Those of you who have used a UNIX system before are probably familiar with the /proc filesystem. This directory provides a view of processes running on the system. Before getting into the gory details of the Solaris implementation (see proc(4) if you’re curious), I thought I would go over some of the different variants over the years. You’ll have to excuse any inaccuracies presented here; this is a rather quick blog entry that probably doesn’t do the subject justice. Hopefully you’ll be inspired to go investigate some of this on your own.
Eighth Edition UNIX
Tom Killian wrote the first implementation of /proc, explained in his paper1 published in 1984. It was designed to replace the venerable ptrace system call, which until then was used for primitive process tracing. Each process was a file in /proc, allowing the user to read and write directly to the file, rather than using ptrace‘s cumbersome single-byte transfers.
SVR4
The definitive /proc implementation, written by Roger Faulkner2 and Ron Gomes, explained in their paper3 published in 1991. This was a port of the Eighth Edition /proc, with some enhancements. The directory was still a flat directory, and each file supported read(), write(), and ioctl() interfaces.
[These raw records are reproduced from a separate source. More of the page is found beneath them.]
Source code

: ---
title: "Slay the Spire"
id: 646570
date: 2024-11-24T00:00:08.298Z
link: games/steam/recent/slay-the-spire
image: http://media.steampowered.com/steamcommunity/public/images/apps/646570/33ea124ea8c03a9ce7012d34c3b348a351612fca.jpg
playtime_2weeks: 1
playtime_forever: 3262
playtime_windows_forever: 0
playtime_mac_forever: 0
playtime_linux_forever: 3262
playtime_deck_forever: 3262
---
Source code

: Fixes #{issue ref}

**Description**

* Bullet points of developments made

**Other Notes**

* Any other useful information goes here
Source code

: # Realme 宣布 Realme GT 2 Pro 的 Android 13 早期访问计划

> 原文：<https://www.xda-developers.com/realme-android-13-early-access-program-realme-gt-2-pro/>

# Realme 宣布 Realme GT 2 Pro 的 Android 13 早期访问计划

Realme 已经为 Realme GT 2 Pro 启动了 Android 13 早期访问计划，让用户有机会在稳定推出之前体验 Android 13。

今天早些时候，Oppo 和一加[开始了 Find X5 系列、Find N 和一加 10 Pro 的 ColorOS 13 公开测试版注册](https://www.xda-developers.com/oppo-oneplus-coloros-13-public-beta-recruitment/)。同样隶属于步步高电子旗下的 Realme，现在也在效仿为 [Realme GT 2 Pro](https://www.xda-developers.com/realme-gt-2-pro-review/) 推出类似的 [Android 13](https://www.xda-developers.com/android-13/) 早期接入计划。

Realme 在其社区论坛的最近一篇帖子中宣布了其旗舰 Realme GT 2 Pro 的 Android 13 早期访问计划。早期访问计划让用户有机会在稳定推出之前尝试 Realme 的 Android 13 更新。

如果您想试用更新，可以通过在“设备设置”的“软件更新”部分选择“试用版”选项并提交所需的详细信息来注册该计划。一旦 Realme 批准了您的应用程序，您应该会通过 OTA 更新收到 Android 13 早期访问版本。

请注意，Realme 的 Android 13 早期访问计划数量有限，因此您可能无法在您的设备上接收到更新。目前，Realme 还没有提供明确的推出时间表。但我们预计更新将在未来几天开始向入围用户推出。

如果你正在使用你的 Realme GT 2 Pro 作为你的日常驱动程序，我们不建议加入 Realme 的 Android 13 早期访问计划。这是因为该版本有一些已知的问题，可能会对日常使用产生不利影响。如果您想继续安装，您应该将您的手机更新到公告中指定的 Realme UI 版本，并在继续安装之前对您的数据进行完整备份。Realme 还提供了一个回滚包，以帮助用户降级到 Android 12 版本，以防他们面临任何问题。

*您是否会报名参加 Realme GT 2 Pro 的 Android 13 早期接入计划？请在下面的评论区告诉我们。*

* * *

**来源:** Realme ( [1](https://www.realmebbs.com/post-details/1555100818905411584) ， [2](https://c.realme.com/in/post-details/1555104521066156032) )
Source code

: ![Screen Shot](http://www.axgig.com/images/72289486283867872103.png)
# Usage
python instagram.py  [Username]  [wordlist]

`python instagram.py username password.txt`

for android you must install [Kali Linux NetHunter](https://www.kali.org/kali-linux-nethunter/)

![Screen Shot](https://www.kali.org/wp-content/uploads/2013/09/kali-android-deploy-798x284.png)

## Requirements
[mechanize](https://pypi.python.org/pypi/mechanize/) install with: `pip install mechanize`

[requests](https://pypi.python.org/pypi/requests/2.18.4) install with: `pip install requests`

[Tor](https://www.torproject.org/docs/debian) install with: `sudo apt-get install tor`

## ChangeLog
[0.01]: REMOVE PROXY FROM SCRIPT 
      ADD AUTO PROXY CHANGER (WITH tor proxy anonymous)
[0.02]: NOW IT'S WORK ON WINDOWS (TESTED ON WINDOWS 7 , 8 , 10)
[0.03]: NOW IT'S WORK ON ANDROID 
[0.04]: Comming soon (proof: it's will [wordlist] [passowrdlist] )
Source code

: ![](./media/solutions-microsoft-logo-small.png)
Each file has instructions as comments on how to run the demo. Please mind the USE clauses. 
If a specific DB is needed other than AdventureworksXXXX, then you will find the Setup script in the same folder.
There were 37 ioctls total, including basic process control, signal/fault/syscall tracing, register manipulation, and status information. This created a powerful base for building tools such as ps without needing specialized system calls. Although useful, the system was not very user friendly, and was not particularly extensible. This system was brought into Solaris 2.0 with the move to a SVR4 base.
Solaris 2.6
The birth of the modern Solaris /proc, first conceived in 1992 and not fully implemented until 1996. This represented a massive restructuring of /proc; the most important change being that each pid now represented a directory. Each directory was populated with a multitude of files which removed the need for the ioctl interface. Process mappings, files, and objects can all be examined through calls to readdir() and read. Each LWP (thread) also has its own directory. The files are all binary files designed to be consumed by programs. The most interesting file is the /proc/<pid>/ctl file, which provides similar functionality of the old ioctl interfaces. The number of commands originally at 27, and they were much more powerful than their ioctl forbears. Very little has changed since this original implementation; only two new entries have been added to the directory, and only 4 new commands have been added. The tools built upon this interface, however, have changed dramatically.
4.4 BSD
The BSD kernel implements a version of procfs somewhere between the SVR4 version and the Solaris 2.6 version. Each process has its own directory, but there are only 8 entries in each directory, with the ability to access memory, registers, and current status. The control commands available are fairly primitive, allowing only for attach, detach, step, run, wait, and signal posting. In later derivatives (FreeBSD 4.10), the number of directory entries has expanded slightly to 12, though the control interfaces seem to have remained the same.
Linux
Linux takes a much different approach towards /proc. First of all, the Linux /proc contains a number of files and directories that don’t directly relate to procceses. Some of these files are migrating to the /system directory in the 2.6 kernel, but /proc is still a dumping ground for all sorts of device and system-wide files. Secondly, all the files are all plaintext files; a major departure from the historical use of /proc. A good amount of information is available in the the /proc pid directory, but the majority of control is still done through interfaces such as ptrace. I will certainly spend some time to see how things like gdb and strace interact with processes.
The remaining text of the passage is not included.